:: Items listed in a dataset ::

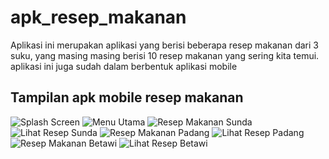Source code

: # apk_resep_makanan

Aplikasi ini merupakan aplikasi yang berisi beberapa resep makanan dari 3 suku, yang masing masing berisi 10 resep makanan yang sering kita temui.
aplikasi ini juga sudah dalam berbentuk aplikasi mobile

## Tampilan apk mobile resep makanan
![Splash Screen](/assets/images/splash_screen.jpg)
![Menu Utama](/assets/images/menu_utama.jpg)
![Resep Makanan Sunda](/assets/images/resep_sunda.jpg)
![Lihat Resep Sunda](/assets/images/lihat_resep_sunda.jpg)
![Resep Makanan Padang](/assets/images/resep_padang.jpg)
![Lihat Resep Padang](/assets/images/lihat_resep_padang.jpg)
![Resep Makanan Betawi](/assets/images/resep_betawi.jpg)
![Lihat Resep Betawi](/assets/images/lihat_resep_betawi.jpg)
...
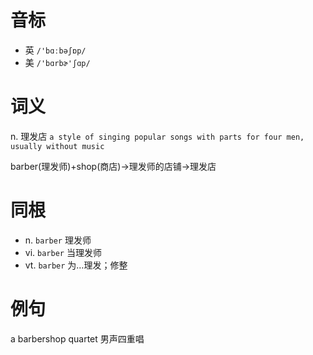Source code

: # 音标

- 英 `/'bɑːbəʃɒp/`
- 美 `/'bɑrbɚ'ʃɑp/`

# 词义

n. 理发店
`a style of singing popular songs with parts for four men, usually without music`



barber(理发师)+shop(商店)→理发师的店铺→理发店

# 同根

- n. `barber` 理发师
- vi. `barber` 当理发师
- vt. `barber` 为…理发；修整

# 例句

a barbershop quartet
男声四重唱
--
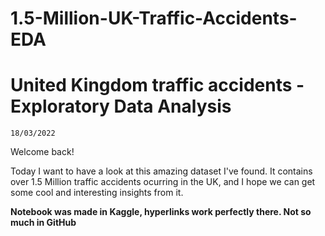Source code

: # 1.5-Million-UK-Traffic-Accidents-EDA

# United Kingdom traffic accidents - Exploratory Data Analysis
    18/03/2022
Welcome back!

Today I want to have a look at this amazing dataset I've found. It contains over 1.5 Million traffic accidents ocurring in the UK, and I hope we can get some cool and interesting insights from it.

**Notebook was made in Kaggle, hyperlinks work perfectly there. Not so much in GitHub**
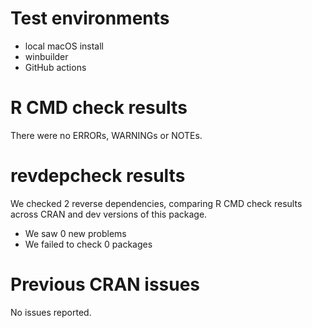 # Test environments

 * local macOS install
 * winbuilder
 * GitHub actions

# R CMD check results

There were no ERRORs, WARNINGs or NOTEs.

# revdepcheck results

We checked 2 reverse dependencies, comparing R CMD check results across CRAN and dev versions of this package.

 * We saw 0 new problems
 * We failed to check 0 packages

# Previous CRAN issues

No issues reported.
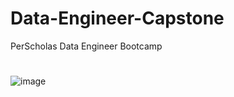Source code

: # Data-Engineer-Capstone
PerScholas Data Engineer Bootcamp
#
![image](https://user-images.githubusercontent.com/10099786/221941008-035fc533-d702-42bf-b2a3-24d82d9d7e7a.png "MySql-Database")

:: TASK REQUIREMENTS ::
All lines above with the word "Sunda" need to be reported.

:: TASK RESPONSE ::
![Resep Makanan Sunda](/assets/images/resep_sunda.jpg)
![Lihat Resep Sunda](/assets/images/lihat_resep_sunda.jpg)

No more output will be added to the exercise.